The answer should consist of each line below that contains the word "generated".

Data excerpts
◆ ◆ ◆
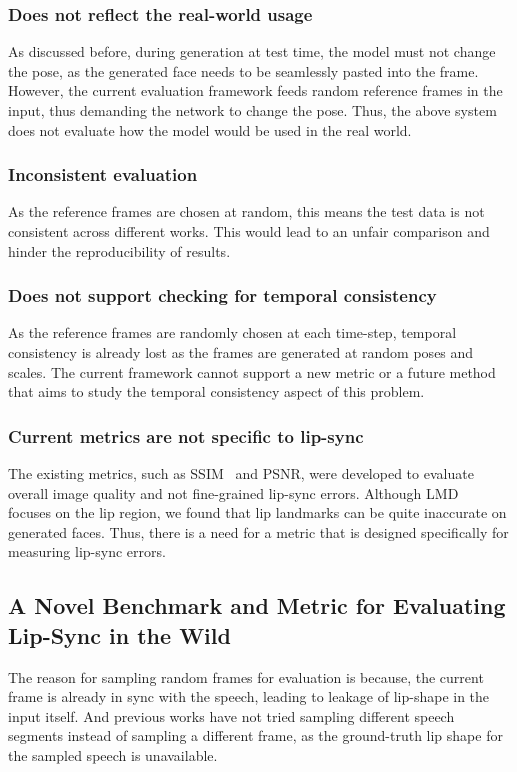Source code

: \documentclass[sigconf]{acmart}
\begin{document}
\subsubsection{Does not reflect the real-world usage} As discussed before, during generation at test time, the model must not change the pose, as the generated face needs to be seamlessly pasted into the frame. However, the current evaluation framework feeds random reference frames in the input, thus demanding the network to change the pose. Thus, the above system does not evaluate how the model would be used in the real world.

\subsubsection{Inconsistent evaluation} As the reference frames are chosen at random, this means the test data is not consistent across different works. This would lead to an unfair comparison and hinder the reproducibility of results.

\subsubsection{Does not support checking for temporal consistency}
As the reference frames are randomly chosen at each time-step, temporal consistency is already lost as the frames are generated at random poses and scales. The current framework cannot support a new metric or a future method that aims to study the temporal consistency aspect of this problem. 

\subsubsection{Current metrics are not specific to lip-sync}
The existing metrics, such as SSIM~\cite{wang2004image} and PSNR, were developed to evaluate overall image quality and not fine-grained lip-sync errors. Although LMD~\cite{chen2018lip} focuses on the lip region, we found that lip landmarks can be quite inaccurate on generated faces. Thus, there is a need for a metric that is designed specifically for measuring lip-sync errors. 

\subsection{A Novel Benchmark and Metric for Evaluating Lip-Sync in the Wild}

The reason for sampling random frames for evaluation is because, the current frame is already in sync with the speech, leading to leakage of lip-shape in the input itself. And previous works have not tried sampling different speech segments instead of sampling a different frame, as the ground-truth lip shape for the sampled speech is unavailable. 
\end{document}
◆ ◆ ◆
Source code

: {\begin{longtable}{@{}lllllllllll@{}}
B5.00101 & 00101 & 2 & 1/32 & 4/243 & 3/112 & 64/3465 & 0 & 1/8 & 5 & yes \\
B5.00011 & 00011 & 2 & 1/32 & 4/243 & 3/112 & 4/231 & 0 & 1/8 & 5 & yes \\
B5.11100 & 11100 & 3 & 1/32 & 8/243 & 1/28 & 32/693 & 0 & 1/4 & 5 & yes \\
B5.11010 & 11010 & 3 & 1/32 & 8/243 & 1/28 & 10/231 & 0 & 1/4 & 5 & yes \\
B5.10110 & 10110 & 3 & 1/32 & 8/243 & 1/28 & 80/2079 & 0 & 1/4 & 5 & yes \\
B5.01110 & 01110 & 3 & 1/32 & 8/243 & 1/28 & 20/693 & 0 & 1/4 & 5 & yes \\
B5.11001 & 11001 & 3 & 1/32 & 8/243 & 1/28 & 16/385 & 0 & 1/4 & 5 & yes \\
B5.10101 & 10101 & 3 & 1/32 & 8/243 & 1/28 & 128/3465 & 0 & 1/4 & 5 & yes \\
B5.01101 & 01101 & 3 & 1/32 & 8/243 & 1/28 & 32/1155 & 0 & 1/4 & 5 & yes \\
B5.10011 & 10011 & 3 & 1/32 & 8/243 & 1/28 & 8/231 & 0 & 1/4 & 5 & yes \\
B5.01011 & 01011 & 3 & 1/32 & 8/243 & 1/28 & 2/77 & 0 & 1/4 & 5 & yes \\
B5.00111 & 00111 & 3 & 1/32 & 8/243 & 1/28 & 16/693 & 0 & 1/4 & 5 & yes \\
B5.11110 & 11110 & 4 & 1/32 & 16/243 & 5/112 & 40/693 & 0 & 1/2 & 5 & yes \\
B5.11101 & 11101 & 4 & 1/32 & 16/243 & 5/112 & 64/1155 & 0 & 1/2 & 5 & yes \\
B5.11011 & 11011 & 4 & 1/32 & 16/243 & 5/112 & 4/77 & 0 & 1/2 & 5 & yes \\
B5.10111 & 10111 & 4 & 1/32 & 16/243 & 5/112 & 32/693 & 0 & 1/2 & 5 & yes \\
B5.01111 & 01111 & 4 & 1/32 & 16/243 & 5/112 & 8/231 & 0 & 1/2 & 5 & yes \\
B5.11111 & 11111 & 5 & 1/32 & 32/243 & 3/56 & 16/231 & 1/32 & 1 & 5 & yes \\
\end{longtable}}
◆ ◆ ◆
**FINAL ANSWER**
\subsubsection{Does not reflect the real-world usage} As discussed before, during generation at test time, the model must not change the pose, as the generated face needs to be seamlessly pasted into the frame. However, the current evaluation framework feeds random reference frames in the input, thus demanding the network to change the pose. Thus, the above system does not evaluate how the model would be used in the real world.
As the reference frames are randomly chosen at each time-step, temporal consistency is already lost as the frames are generated at random poses and scales. The current framework cannot support a new metric or a future method that aims to study the temporal consistency aspect of this problem. 
The existing metrics, such as SSIM~\cite{wang2004image} and PSNR, were developed to evaluate overall image quality and not fine-grained lip-sync errors. Although LMD~\cite{chen2018lip} focuses on the lip region, we found that lip landmarks can be quite inaccurate on generated faces. Thus, there is a need for a metric that is designed specifically for measuring lip-sync errors. 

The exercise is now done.